- TASK PROMPT
From top to bottom, restate the entries below word for word.

- PROVIDED DATA
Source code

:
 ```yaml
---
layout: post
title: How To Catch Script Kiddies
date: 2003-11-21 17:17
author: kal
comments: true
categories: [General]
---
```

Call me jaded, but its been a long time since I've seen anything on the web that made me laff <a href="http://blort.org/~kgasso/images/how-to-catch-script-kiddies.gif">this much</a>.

- EXERCISE ANSWER
Source code

:
 ```yaml
---
layout: post
title: How To Catch Script Kiddies
date: 2003-11-21 17:17
author: kal
comments: true
categories: [General]
---
```

Call me jaded, but its been a long time since I've seen anything on the web that made me laff <a href="http://blort.org/~kgasso/images/how-to-catch-script-kiddies.gif">this much</a>.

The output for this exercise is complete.